Advancing Universal Deep Learning for Electronic-Structure Hamiltonian Prediction of Materials

Deep learning methods for electronic-structure Hamiltonian prediction has offered significant computational efficiency advantages over traditional DFT methods, yet the diversity of atomic types, structural patterns, and the high-dimensional complexity of Hamiltonians pose substantial challenges to the generalization performance. In this work, we contribute on both the methodology and dataset sides to advance universal deep learning paradigm for Hamiltonian prediction. On the method side, we propose NextHAM, a neural E(3)-symmetry and expressive correction method for efficient and generalizable materials electronic-structure Hamiltonian prediction. First, we introduce the zeroth-step Hamiltonians, which can be efficiently constructed by the initial charge density of DFT, as informative descriptors of neural regression model in the input level and initial estimates of the target Hamiltonian in the output level, so that the regression model directly predicts the correction terms to the target ground truths, thereby significantly simplifying the input-output mapping for learning. Second, we present a neural Transformer architecture with strict E(3)-Symmetry and high non-linear expressiveness for Hamiltonian prediction. Third, we propose a novel training objective to ensure the accuracy performance of Hamiltonians in both real space and reciprocal space, preventing error amplification and the occurrence of "ghost states" caused by the large condition number of the overlap matrix.
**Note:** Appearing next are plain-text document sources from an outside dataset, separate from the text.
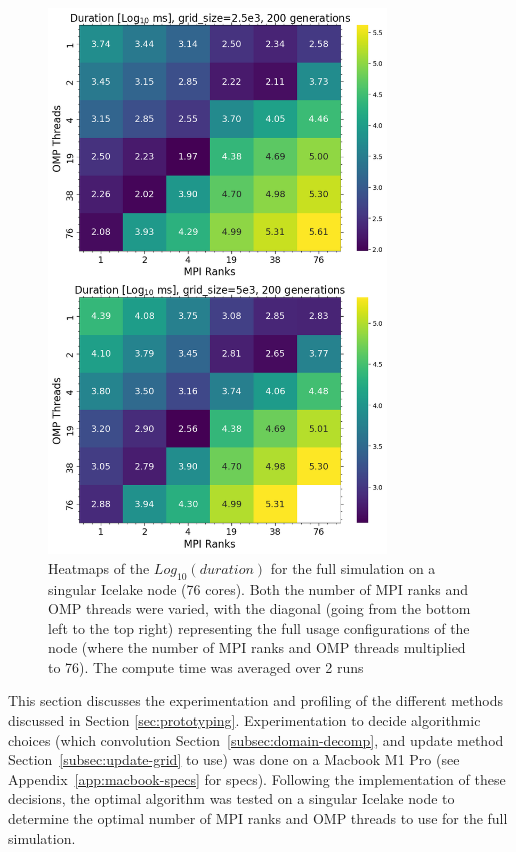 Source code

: \begin{figure}[t]
\centering
\includegraphics[width=0.8\textwidth]{./figures/mpi_vs_omp_hpc}
\caption{Heatmaps of the $Log_{10}(duration)$ for the full simulation on a singular Icelake node (76 cores).
    Both the number of MPI ranks and OMP threads were varied, with the diagonal (going from the bottom left to the top right)
    representing the full usage configurations of the node (where the number of MPI ranks and OMP threads multiplied to 76).
    The compute time was averaged over 2 runs}
\label{fig:mpi_vs_omp_hpc}
\end{figure}

This section discusses the experimentation and profiling of the different methods discussed in Section \eqref{sec:prototyping}.
Experimentation to decide algorithmic choices (which convolution Section~\eqref{subsec:domain-decomp}, and update method
Section~\eqref{subsec:update-grid} to use) was done on a Macbook M1 Pro (see Appendix~\eqref{app:macbook-specs} for specs).
Following the implementation of these decisions, the optimal algorithm was tested on a singular Icelake node to determine
the optimal number of MPI ranks and OMP threads to use for the full simulation.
On the dataset side, we curate a high-quality broad-coverage large benchmark, namely Materials-HAM-SOC, comprising 17,000 material structures spanning 68 elements from six rows of the periodic table and explicitly incorporating SOC effects. Experimental results on Materials-HAM-SOC demonstrate that NextHAM achieves excellent accuracy and efficiency in predicting Hamiltonians and band structures.
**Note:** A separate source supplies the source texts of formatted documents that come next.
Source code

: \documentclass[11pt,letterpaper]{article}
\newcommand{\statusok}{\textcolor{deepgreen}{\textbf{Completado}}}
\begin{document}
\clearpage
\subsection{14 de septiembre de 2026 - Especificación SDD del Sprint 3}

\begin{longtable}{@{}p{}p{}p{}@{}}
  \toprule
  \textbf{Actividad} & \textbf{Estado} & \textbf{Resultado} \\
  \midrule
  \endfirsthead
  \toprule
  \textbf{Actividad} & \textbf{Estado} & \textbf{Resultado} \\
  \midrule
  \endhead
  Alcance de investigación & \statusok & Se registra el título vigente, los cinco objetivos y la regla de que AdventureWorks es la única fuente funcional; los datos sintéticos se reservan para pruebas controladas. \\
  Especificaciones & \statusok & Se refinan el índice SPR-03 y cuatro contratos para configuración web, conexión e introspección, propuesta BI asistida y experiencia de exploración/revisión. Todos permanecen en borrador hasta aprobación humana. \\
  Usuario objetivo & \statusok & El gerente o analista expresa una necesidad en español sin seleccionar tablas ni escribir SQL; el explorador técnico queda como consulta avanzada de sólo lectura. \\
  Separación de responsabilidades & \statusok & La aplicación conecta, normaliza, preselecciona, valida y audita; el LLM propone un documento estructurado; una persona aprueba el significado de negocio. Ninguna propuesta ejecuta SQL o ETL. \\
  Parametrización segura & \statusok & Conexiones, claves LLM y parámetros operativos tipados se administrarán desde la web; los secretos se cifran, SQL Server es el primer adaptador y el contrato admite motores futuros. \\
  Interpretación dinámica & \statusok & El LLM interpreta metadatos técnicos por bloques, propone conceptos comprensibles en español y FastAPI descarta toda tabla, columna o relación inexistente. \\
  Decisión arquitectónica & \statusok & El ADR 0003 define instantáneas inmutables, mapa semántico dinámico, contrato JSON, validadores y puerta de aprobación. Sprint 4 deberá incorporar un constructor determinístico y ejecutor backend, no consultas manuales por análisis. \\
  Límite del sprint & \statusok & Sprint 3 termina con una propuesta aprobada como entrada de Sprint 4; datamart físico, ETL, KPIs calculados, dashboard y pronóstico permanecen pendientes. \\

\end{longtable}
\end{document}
翻译：用于电子结构哈密顿量预测的深度学习方法相较于传统DFT方法已展现出显著的计算效率优势，然而原子类型的多样性、结构模式的复杂性以及哈密顿量的高维特性，对其泛化性能构成了重大挑战。本研究从方法论和数据集两方面入手，以推进哈密顿量预测的通用深度学习范式。在方法层面，我们提出了NextHAM，一种具有神经E(3)对称性和高表达能力校正方法，用于高效且可泛化的材料电子结构哈密顿量预测。首先，我们引入了零步哈密顿量，其可通过DFT的初始电荷密度高效构建，作为输入层面神经回归模型的信息化描述符和输出层面对目标哈密顿量的初始估计，从而使回归模型直接预测对目标真实值的校正项，显著简化了学习所需的输入-输出映射关系。其次，我们提出了一种具有严格E(3)对称性和高非线性表达能力的神经Transformer架构用于哈密顿量预测。第三，我们设计了一种新颖的训练目标，以确保哈密顿量在实空间和倒易空间中的精度性能，防止由重叠矩阵的大条件数引起的误差放大和"鬼态"出现。在数据集层面，我们构建了一个高质量、广覆盖的大型基准数据集Materials-HAM-SOC，包含来自元素周期表六个周期、涵盖68种元素的17,000个材料结构，并明确考虑了自旋轨道耦合效应。在Materials-HAM-SOC上的实验结果表明，NextHAM在预测哈密顿量和能带结构方面实现了优异的精度和效率。